= Activity =
Go through the data below and gather each line containing "SYBPush".

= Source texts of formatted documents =
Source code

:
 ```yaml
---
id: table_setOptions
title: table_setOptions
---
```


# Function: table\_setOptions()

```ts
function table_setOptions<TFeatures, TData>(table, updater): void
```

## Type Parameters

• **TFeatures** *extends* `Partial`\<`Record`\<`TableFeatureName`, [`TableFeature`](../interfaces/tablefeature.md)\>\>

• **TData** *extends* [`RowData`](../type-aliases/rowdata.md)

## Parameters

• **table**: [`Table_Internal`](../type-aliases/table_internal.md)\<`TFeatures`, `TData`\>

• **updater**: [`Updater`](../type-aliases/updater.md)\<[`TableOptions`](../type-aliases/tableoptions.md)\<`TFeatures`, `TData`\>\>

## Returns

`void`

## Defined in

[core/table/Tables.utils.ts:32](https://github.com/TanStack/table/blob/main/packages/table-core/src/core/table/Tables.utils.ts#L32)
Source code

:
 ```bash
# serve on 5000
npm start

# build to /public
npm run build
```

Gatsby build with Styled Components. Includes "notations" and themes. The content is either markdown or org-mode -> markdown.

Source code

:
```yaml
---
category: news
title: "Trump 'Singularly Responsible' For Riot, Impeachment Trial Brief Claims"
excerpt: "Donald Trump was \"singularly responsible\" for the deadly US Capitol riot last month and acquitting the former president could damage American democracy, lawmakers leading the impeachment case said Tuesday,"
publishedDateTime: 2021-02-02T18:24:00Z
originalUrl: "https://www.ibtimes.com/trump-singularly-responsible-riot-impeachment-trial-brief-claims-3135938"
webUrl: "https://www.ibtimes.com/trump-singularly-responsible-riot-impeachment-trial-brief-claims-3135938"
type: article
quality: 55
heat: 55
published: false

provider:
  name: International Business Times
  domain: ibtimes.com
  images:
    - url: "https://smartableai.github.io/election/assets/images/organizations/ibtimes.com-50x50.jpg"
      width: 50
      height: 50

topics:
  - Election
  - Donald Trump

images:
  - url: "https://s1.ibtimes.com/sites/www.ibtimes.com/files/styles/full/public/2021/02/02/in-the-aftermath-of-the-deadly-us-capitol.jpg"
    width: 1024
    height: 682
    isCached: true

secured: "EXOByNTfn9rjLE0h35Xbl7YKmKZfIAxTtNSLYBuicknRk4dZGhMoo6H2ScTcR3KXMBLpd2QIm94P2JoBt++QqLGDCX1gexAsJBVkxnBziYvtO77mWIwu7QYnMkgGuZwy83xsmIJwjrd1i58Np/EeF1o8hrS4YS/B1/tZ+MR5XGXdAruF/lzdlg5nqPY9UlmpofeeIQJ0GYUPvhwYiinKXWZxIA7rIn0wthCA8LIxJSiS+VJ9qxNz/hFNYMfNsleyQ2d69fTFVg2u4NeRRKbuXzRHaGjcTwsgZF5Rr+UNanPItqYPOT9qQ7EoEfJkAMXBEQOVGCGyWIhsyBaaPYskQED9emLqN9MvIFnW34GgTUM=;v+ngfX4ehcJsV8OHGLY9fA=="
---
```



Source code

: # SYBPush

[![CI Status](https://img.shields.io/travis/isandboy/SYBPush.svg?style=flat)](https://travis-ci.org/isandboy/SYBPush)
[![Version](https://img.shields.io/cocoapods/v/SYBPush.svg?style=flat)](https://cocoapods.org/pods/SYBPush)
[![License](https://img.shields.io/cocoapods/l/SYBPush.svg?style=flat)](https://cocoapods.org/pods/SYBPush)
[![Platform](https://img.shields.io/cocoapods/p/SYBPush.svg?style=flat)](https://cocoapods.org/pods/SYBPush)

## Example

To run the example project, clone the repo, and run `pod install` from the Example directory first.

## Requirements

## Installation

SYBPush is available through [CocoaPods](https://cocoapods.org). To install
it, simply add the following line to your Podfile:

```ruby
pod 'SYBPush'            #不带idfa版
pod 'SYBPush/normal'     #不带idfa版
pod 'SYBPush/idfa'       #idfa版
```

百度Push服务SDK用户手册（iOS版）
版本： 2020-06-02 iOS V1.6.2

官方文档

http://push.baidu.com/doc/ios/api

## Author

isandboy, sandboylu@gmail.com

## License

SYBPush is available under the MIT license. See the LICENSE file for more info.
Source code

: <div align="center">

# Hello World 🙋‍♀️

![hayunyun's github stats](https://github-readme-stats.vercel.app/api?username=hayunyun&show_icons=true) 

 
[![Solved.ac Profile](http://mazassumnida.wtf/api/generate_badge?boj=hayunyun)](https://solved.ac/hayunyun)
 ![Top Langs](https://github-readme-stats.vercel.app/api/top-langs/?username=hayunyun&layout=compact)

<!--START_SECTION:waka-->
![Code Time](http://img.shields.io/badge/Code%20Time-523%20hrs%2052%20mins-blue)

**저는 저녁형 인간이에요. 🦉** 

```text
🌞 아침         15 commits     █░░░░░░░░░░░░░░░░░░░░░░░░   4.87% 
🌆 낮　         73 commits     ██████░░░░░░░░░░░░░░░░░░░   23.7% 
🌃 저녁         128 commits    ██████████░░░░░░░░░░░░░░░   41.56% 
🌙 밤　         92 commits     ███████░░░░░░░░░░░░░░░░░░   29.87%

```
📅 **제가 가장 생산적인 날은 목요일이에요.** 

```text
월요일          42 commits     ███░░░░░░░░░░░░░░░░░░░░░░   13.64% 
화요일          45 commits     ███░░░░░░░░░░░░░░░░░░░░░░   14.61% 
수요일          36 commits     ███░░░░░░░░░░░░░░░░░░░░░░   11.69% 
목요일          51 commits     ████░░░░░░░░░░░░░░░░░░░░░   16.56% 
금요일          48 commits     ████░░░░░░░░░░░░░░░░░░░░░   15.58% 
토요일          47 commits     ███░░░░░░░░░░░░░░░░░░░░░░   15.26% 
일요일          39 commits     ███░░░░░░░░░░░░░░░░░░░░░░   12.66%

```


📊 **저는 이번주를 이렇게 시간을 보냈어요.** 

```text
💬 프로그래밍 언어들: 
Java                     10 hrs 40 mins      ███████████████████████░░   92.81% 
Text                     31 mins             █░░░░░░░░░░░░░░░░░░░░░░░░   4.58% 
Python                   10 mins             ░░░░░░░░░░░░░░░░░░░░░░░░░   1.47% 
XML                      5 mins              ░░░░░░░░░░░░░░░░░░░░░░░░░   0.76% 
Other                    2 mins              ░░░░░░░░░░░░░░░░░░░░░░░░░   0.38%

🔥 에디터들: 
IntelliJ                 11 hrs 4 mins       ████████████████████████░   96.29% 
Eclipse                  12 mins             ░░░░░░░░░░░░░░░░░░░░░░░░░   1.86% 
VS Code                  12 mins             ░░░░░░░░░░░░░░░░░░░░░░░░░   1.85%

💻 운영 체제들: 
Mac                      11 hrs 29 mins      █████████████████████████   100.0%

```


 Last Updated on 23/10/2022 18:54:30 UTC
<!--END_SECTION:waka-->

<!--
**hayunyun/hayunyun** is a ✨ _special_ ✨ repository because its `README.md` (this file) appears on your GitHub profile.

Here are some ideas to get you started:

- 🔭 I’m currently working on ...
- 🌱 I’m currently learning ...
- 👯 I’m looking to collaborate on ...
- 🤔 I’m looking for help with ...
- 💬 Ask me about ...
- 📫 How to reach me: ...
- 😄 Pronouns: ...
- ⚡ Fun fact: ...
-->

= Expected answer =
: # SYBPush
[![CI Status](https://img.shields.io/travis/isandboy/SYBPush.svg?style=flat)](https://travis-ci.org/isandboy/SYBPush)
[![Version](https://img.shields.io/cocoapods/v/SYBPush.svg?style=flat)](https://cocoapods.org/pods/SYBPush)
[![License](https://img.shields.io/cocoapods/l/SYBPush.svg?style=flat)](https://cocoapods.org/pods/SYBPush)
[![Platform](https://img.shields.io/cocoapods/p/SYBPush.svg?style=flat)](https://cocoapods.org/pods/SYBPush)
SYBPush is available through [CocoaPods](https://cocoapods.org). To install
pod 'SYBPush'            #不带idfa版
pod 'SYBPush/normal'     #不带idfa版
pod 'SYBPush/idfa'       #idfa版
SYBPush is available under the MIT license. See the LICENSE file for more info.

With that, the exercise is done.